Stone Age people built a lot of tombs or tomblike structures out of gigantic rocks covered with mounds of earth; this building technique makes the tombs look like big, grassy mushrooms from the outside. These ancient tombs continue to intrigue people today; there are so many of them all over the landscape, they're hard to miss.

The megalithic tombs were probably constructed shortly before the arrival of the Celts, who called them fairy mounds and believed that the spirits of ancient people — bold heroes and brave maidens — lived there. The Celtic creator gods, the Tuatha Dé Danann, were known to be fabulously good at building things, and perhaps it was they who constructed the tombs dotting the countryside.
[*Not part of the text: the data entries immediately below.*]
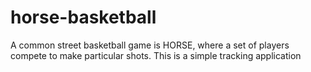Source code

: # horse-basketball
A common street basketball game is HORSE, where a set of players compete to make particular shots. This is a simple tracking application
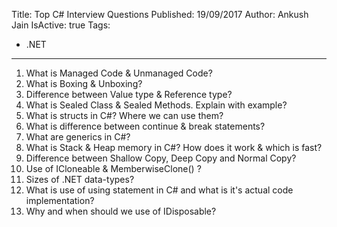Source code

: Title: Top C# Interview Questions
Published: 19/09/2017
Author: Ankush Jain
IsActive: true
Tags:
  - .NET
---
1.  What is Managed Code & Unmanaged Code? 
2.  What is Boxing & Unboxing?
3.  Difference between Value type & Reference type?
4.  What is Sealed Class & Sealed Methods. Explain with example?
5.  What is structs in C#? Where we can use them?
6.  What is difference between continue & break statements?
7.  What are generics in C#?
8.  What is Stack & Heap memory in C#? How does it work & which is fast?
9.  Difference between Shallow Copy, Deep Copy and Normal Copy? 
10.  Use of ICloneable & MemberwiseClone() ?
11.  Sizes of .NET data-types?
12.  What is use of using statement in C# and what is it's actual code implementation?
13.  Why and when should we use of IDisposable?


                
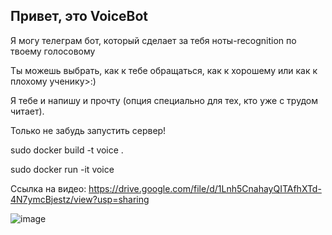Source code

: ## Привет, это VoiceBot


Я могу телеграм бот, который сделает за тебя ноты-recognition по твоему голосовому


Ты можешь выбрать, как к тебе обращаться, как к хорошему или как к плохому ученику>:)


Я тебе и напишу и прочту (опция специально для тех, кто уже с трудом читает).


Только не забудь запустить сервер!


sudo docker build -t voice .


sudo docker run -it voice


Ссылка на видео: https://drive.google.com/file/d/1Lnh5CnahayQITAfhXTd-4N7ymcBjestz/view?usp=sharing

![image](https://github.com/user-attachments/assets/4803bf98-6982-4c4a-a3d0-adf581e2df53)

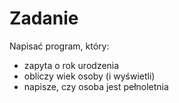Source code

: # Zadanie

Napisać program, który:
- zapyta o rok urodzenia
- obliczy wiek osoby (i wyświetli)
- napisze, czy osoba jest pełnoletnia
Eventually the spirits inhabiting the fairy mounds transformed into the little people of later Irish legends — leprechauns and fairies and brownies, whose spirits are said to haunt the land.

Passage Tombs

Many of these tombs are called passage tombs because they contain passages leading to burial chambers underneath the mound. The walls of the passage and chamber are made of rock, often elaborately carved.

There are passage tombs all over the northern part of Ireland. Many of these have legends attached to them. For example, the complex of tombs at Carrowmore, near Sligo Town, supposedly contains the grave of the legendary queen Mebd; it has never been opened to verify this claim.

Court Tombs

Court tombs, or cairns, have an open, roofless courtyard in front leading into two, three, or four chambers at back. Archaeologists have found human remains in them, but think that they might originally have been built as temples. They tend to be evenly distributed about 3 miles apart instead of clustered like graves; generally structures that are spaced like that are places of worship, but there's no way to tell for sure how people used them.

Wedge Tombs

Wedge tombs also occur primarily in the northern part of Ireland. These tombs have stone walls and roofs; the roof gets lower and the passage narrower as one goes into the tomb, hence the name wedge. Most of them face west or southwest, toward the setting sun.

Wedge tombs are numerous; there are about 500 of them all over the northern part of the country. The ones that have been excavated contain human remains, and some contain pottery, which suggests that they were made toward the end of the Neolithic period. Labbacallee (“Hag's Bed”), in County Cork, is an excellent wedge tomb. It got its strange name because it contained the skeleton of a headless woman when it was first opened.

Portal Tombs

Portal tombs, also called dolmens, consist of several large upright stones topped by a giant capstone. Putting these rocks in place must have been a stupendous effort — some capstones weigh as much as 100 tons. These dolmens were originally surrounded by a mound of earth, and people were buried inside them. A giant dolmen at Poulnabrone, County Clare, had more than twenty people buried in it over a 600-year period; this might mean that only royalty was buried there.

There are dolmens all over Ireland, as well as in Wales and Cornwall. The Kilclooney More dolmen in County Donegal is particularly cool — its capstone is almost 14 feet long.